Iran, which has developed ballistic missiles for years, is often involved in these types of tests. It also provides Russia with armed drones and is expected to look for a way to aid Iran’s military programs in the future. Simultaneously, North Korea has been linked to Iran’s missile programs in the past: A 2021 UN report indicated that the two resumed missile cooperation.
South Korea’s military said that North Korea fired two short-range ballistic missiles on Monday: “Our military detected two short-range ballistic missiles fired from around Junghwa area in North Hwanghae province from 07:47 am (2247 GMT) towards the East Sea,” South Korea’s Joint Chiefs of Staff (JCS) said.
At the same time, Russia said it had test-fired an anti-ship missile in the Sea of Japan: “In the waters of the Sea of Japan, missile ships of the Pacific Fleet fired Moskit cruise missiles at a mock enemy sea target,” the Russian defense ministry stated. “The target, located at a distance of about 100 km. (62.14 miles), was successfully hit by a direct hit from two Moskit cruise missiles.” The Moskit missile is also called the SS-N-22.
What could the simultaneous missiles mean?
Although there is no direct line drawn that can say for certain that Russia and North Korea coordinated these tests, the fact that they occurred in the same region and in proximity to one another and that both of them affect US partners such as Japan and South Korea, points to an increased pattern by North Korea and Russia to project their strength their missile tests.
As well, both are involved in nuclear threats to their neighbors. Russia has been talking up nuclear threats by claiming it may station tactical nuclear weapons in Belarus.
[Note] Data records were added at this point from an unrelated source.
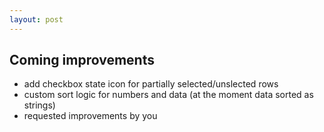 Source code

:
 ```yaml
---
layout: post
---
```

## Coming improvements
- add checkbox state icon for partially selected/unslected rows
- custom sort logic for numbers and data (at the moment data sorted as strings)
- requested improvements by you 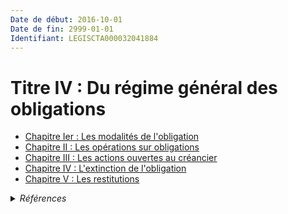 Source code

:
 ```yaml
---
Date de début: 2016-10-01
Date de fin: 2999-01-01
Identifiant: LEGISCTA000032041884
---
```


<h1>Titre IV : Du régime général des obligations</h1>

- [Chapitre Ier : Les modalités de l'obligation](chapitre_ier/README.md)
- [Chapitre II : Les opérations sur obligations](chapitre_ii/README.md)
- [Chapitre III : Les actions ouvertes au créancier](chapitre_iii/README.md)
- [Chapitre IV : L'extinction de l'obligation](chapitre_iv/README.md)
- [Chapitre V : Les restitutions](chapitre_v/README.md)

<details>
  <summary><em>Références</em></summary>

  <h2>Articles faisant référence à la section</h2>
  
  <ul>
    <li>
      <a href="https://legal.tricoteuses.fr//redirection/LEGIARTI000032006593?vers=git&vers=legifrance">Ordonnance n° 2016-131 du 10 février 2016 portant réforme du droit des contrats, du régime général et de la preuve des obligations - article 3 ENTIEREMENT_MODIF</a> MODIFIE source
    </li>
  </ul>
</details>
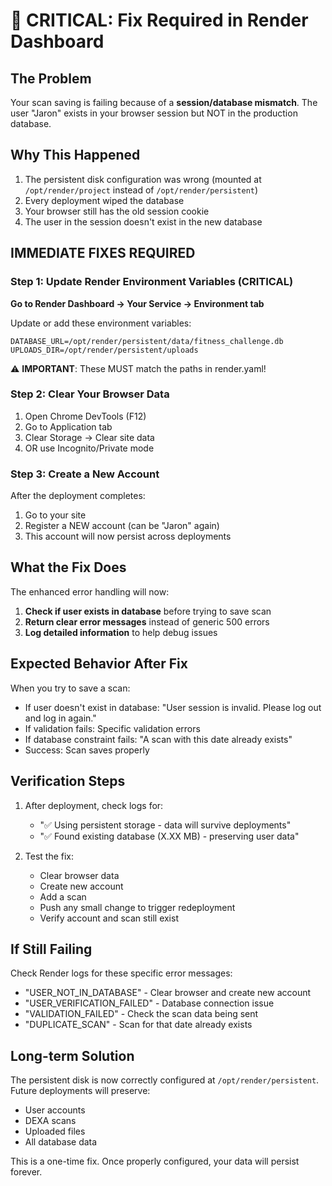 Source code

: # 🚨 CRITICAL: Fix Required in Render Dashboard

## The Problem
Your scan saving is failing because of a **session/database mismatch**. The user "Jaron" exists in your browser session but NOT in the production database.

## Why This Happened
1. The persistent disk configuration was wrong (mounted at `/opt/render/project` instead of `/opt/render/persistent`)
2. Every deployment wiped the database
3. Your browser still has the old session cookie
4. The user in the session doesn't exist in the new database

## IMMEDIATE FIXES REQUIRED

### Step 1: Update Render Environment Variables (CRITICAL)

**Go to Render Dashboard → Your Service → Environment tab**

Update or add these environment variables:

```
DATABASE_URL=/opt/render/persistent/data/fitness_challenge.db
UPLOADS_DIR=/opt/render/persistent/uploads
```

⚠️ **IMPORTANT**: These MUST match the paths in render.yaml!

### Step 2: Clear Your Browser Data

1. Open Chrome DevTools (F12)
2. Go to Application tab
3. Clear Storage → Clear site data
4. OR use Incognito/Private mode

### Step 3: Create a New Account

After the deployment completes:
1. Go to your site
2. Register a NEW account (can be "Jaron" again)
3. This account will now persist across deployments

## What the Fix Does

The enhanced error handling will now:
1. **Check if user exists in database** before trying to save scan
2. **Return clear error messages** instead of generic 500 errors
3. **Log detailed information** to help debug issues

## Expected Behavior After Fix

When you try to save a scan:
- If user doesn't exist in database: "User session is invalid. Please log out and log in again."
- If validation fails: Specific validation errors
- If database constraint fails: "A scan with this date already exists"
- Success: Scan saves properly

## Verification Steps

1. After deployment, check logs for:
   - "✅ Using persistent storage - data will survive deployments"
   - "✅ Found existing database (X.XX MB) - preserving user data"

2. Test the fix:
   - Clear browser data
   - Create new account
   - Add a scan
   - Push any small change to trigger redeployment
   - Verify account and scan still exist

## If Still Failing

Check Render logs for these specific error messages:
- "USER_NOT_IN_DATABASE" - Clear browser and create new account
- "USER_VERIFICATION_FAILED" - Database connection issue
- "VALIDATION_FAILED" - Check the scan data being sent
- "DUPLICATE_SCAN" - Scan for that date already exists

## Long-term Solution

The persistent disk is now correctly configured at `/opt/render/persistent`. Future deployments will preserve:
- User accounts
- DEXA scans  
- Uploaded files
- All database data

This is a one-time fix. Once properly configured, your data will persist forever. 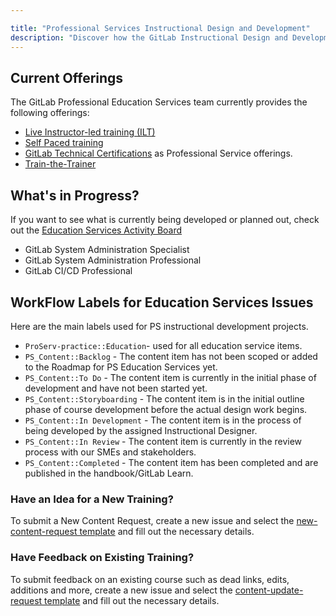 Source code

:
 ```yaml
---

title: "Professional Services Instructional Design and Development"
description: "Discover how the GitLab Instructional Design and Development team works together."
---
```


## Current Offerings

The GitLab Professional Education Services team currently provides the following offerings:

- [Live Instructor-led training (ILT)](https://about.gitlab.com/services/education/)
- [Self Paced training](https://about.gitlab.com/learn/)
- [GitLab Technical Certifications](https://about.gitlab.com/handbook/customer-success/professional-services-engineering/gitlab-technical-certifications/) as Professional Service offerings.
- [Train-the-Trainer](https://about.gitlab.com/services/education/train-the-trainer/)

## What's in Progress?

If you want to see what is currently being developed or planned out, check out the [Education Services Activity Board](https://gitlab.com/gitlab-com/customer-success/professional-services-group/education-services/activity)

- GitLab System Administration Specialist
- GitLab System Administration Professional
- GitLab CI/CD Professional

## WorkFlow Labels for Education Services Issues

Here are the main labels used for PS instructional development projects.

- `ProServ-practice::Education`- used for all education service items.
- `PS_Content::Backlog` - The content item has not been scoped or added to the Roadmap for PS Education Services yet.
- `PS_Content::To Do` - The content item is currently in the initial phase of development and have not been started yet.
- `PS_Content::Storyboarding` - The content item is in the initial outline phase of course development before the actual design work begins.
- `PS_Content::In Development` - The content item is in the process of being developed by the assigned Instructional Designer.
- `PS_Content::In Review` - The content item is currently in the review process with our SMEs and stakeholders.
- `PS_Content::Completed` - The content item has been completed and are published in the handbook/GitLab Learn.


### Have an Idea for a New Training?

To submit a New Content Request, create a new issue and select the [new-content-request template](https://gitlab.com/gitlab-com/customer-success/professional-services-group/education-services/-/issues/new?issue%5Bmilestone_id%5D=) and fill out the necessary details.

### Have Feedback on Existing Training?

To submit feedback on an existing course such as dead links, edits, additions and more, create a new issue and select the [content-update-request template](https://gitlab.com/gitlab-com/customer-success/professional-services-group/education-services/-/issues/new?issue%5Bmilestone_id%5D=#) and fill out the necessary details.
On March 19 according to CBS, “North Korea described its latest ballistic missile launch as a simulated nuclear attack on South Korea as leader Kim Jong Un called for his nuclear forces to sharpen their war readiness in the face of his rival’s expanding military exercises with the United States.”
These kinds of missile and nuclear threats are directly linked to Iran’s behavior in the Middle East. Iran as well uses nuclear threats to try to get concessions from others and it uses missiles to threaten the region.
With Iran’s recent decision to patch up relations with Saudi Arabia via a deal brokered by China, it’s plausible it may soon be ramping up its nuclear and missile programs. It will likely get a seal of approval from countries like North Korea and Russia, who are using the same kind of missile-nuclear tests and blackmail to their benefit.